この『3時10分、決断のとき』の監督を務めたのはジェームズ・マンゴールドというニューヨーク出身の監督である。彼は過去に『17歳のカルテ』や『ウォーク・ザ・ライン/君につづく道』などを手掛けており、数々の賞を受賞している監督である。今回の作品も何かしら賞レースに引っ掛かってきそうだが、今秋からクリスマスにかけて大量の良質映画が公開されそうなので、話題性をキープできるか否かで、賞獲得できるかが決まってくるだろう。
牧場主のダン・エヴァンス(クリスチャン・ベール)は彼の牧場経営や家族を養うことに困難を極めていた。そんな折、金が必要なダンは重犯罪者ベン・ウェイド(ラッセル・クロウ)を刑務所のあるユマに流刑にするという任務を請け負った。
3時10分発ユマ行きの電車の通る駅を目指すダンとベンそして数人の仲間。ベンの残忍な仲間達が彼らを追跡する。刑務所に送る側と送られる側という関係だったダンとベンだが、道中に次第に彼らその関係に変化が生まれる。果たしてダンは無事犯罪者ベン・ウェイドを3時10分ユマ行きの電車に乗せる事ができるのだろうか…。
クリスチャン・ベールは希少価値のある変態であると豪語するわたしだが、今回の役所はあまり捻くれてなかった。しかしながら物語の所々で葛藤する事の多い役故、演技力を要される役であった。やはりクリスチャン・ベールは良い役者である。彼が再びバットマンになる『ダークナイト』が楽しみだ。ところで、わたしとしては非常に問題だったラッセル・クロウが主演ということなのだが、彼は想像通りチョイ悪であった。極悪人なのに、ラッセル・クロウを使うとチョイ悪にならざらるを得ない。しかしながら、物語が佳境に入ると、ラッセル・クロウの演技力がモノを言うというか、急に彼の存在が大きくなるのである。さすがアカデミー賞俳優である。
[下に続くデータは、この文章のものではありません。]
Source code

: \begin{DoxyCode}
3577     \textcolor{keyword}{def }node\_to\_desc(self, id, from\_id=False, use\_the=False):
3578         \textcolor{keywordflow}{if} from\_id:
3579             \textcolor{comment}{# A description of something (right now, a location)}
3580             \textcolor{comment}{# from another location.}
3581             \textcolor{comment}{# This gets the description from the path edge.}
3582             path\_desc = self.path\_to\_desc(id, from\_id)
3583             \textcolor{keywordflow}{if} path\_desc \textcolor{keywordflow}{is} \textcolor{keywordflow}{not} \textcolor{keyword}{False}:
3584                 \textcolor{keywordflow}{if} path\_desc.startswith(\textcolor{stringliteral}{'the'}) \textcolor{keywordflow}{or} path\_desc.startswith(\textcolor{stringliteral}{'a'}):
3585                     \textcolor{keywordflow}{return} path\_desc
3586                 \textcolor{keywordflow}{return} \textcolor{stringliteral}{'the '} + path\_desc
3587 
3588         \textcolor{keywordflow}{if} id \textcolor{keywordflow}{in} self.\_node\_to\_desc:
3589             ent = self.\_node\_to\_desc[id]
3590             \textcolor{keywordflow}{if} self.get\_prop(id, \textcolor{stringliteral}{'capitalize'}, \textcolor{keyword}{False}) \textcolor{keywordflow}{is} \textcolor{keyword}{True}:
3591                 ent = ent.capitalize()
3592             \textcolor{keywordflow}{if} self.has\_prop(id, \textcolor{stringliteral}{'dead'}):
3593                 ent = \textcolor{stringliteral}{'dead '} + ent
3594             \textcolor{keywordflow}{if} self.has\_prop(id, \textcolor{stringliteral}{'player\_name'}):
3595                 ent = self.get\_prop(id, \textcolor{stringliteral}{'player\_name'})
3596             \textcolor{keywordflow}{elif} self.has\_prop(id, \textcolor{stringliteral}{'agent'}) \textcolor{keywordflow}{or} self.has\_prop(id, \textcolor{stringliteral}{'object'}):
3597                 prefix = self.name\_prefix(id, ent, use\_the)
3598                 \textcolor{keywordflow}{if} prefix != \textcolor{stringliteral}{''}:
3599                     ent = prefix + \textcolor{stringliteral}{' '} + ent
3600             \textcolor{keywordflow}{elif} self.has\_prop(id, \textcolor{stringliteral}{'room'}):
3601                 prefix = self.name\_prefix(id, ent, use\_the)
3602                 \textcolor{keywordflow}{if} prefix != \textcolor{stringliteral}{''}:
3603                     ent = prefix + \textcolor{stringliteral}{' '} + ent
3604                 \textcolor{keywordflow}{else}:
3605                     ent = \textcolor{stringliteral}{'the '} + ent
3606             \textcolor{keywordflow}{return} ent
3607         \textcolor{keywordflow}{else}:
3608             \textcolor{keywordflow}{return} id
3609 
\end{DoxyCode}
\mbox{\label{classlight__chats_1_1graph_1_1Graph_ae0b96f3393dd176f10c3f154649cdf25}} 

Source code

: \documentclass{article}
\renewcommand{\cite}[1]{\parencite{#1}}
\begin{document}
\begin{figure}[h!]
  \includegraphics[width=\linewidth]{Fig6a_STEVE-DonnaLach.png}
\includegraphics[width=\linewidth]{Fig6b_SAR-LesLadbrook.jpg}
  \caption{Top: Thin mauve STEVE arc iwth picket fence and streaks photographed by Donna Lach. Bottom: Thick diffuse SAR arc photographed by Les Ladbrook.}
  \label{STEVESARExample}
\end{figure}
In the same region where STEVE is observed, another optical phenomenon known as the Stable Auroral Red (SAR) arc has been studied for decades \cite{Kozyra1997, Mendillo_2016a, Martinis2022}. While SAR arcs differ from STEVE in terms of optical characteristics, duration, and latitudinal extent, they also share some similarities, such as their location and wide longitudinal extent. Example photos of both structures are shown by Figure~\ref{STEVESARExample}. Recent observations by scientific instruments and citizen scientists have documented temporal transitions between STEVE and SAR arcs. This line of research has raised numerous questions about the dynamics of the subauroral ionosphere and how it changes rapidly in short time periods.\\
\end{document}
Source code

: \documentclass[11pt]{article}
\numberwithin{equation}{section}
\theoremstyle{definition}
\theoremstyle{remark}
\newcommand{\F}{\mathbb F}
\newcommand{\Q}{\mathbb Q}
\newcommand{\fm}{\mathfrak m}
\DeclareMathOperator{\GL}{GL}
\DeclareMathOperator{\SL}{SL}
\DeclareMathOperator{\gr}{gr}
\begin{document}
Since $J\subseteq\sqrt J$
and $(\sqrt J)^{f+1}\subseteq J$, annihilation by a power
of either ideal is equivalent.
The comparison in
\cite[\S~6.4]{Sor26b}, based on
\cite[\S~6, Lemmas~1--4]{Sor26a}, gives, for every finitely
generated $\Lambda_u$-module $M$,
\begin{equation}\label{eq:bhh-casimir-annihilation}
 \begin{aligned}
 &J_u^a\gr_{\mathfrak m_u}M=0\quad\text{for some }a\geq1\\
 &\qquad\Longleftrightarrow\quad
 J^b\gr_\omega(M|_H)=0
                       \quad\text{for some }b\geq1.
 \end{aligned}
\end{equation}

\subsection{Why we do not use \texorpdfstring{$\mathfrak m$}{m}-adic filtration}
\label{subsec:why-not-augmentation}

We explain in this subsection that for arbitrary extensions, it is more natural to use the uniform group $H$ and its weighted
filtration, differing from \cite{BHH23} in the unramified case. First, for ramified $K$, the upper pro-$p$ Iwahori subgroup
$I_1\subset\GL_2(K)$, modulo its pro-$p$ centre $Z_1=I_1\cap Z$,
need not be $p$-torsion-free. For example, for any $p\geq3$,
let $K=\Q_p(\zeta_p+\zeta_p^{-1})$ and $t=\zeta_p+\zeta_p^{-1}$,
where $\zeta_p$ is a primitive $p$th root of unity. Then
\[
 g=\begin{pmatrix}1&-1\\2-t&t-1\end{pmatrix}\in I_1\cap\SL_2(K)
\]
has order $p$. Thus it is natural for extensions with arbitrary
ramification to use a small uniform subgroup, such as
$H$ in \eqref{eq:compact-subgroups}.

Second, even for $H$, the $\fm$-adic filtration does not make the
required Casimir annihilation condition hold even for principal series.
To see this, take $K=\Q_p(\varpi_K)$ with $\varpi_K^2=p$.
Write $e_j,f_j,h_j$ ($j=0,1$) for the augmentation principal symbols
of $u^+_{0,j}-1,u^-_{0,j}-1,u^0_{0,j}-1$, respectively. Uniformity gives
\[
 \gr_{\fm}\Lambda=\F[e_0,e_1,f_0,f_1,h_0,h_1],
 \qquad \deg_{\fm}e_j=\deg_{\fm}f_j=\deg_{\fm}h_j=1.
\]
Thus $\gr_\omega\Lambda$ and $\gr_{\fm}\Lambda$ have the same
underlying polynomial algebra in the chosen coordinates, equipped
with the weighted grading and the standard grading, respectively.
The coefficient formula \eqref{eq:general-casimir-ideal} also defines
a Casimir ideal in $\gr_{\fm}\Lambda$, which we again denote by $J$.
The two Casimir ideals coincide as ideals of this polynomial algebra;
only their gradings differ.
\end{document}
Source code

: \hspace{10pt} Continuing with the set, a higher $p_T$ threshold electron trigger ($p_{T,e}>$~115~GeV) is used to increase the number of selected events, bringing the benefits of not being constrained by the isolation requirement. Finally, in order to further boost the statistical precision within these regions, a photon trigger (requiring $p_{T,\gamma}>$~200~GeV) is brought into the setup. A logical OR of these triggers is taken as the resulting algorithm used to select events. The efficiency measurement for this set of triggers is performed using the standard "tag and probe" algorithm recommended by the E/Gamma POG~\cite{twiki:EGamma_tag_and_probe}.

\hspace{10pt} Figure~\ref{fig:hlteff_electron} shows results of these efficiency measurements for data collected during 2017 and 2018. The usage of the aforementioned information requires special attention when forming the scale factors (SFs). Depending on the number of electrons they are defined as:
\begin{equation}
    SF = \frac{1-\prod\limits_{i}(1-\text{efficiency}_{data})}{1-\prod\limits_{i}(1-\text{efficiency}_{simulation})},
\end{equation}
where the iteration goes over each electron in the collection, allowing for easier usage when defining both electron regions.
その他共演者にはグレッチェン・モル、ダラス・ロバーツ、ピーター・フォンダ、アラン・テュディック、ベン・フォスター、ローガン・ラーマン等が名を連ねる。あと、何故か、ルーク・ウィルソンがちょい役として出演していた。あれは一体なんだったのだろう…。
このエルモア・レナード原作の『3時10分、決断のとき』という映画、実は1957年アメリカ制作同名映画のリメイクなのである。その当時の邦題は『決断の3時10分』である。1957年当時もこの映画はカウボーイウエスタン映画だったのだが、1つ決定的に違う所があるとすれば、それは主演俳優がアメリカ人ではないという点だ。ラッセル・クロウはニュージーランド出身であるし、クリスチャン・ベールはイギリス出身だ。映画『SAYURI』の主役をチャン・ツィイーが演じた様な感じに近いかもしれない。アメリカ人がカウボーイにならなかったことに、アメリカ人はどう感じているのだろうか。主役にアメリカ人を起用しなかった点から、この映画がコテコテのアメリカウエスタンムービーでないことは伺い知るだろう。
ストーリー自体はそこまで新鮮さは感じられないのだが、それでも尚、観客を楽しませる事ができるのは、ラッセル・クロウとクリスチャン・ベール2人のお陰かもしれない。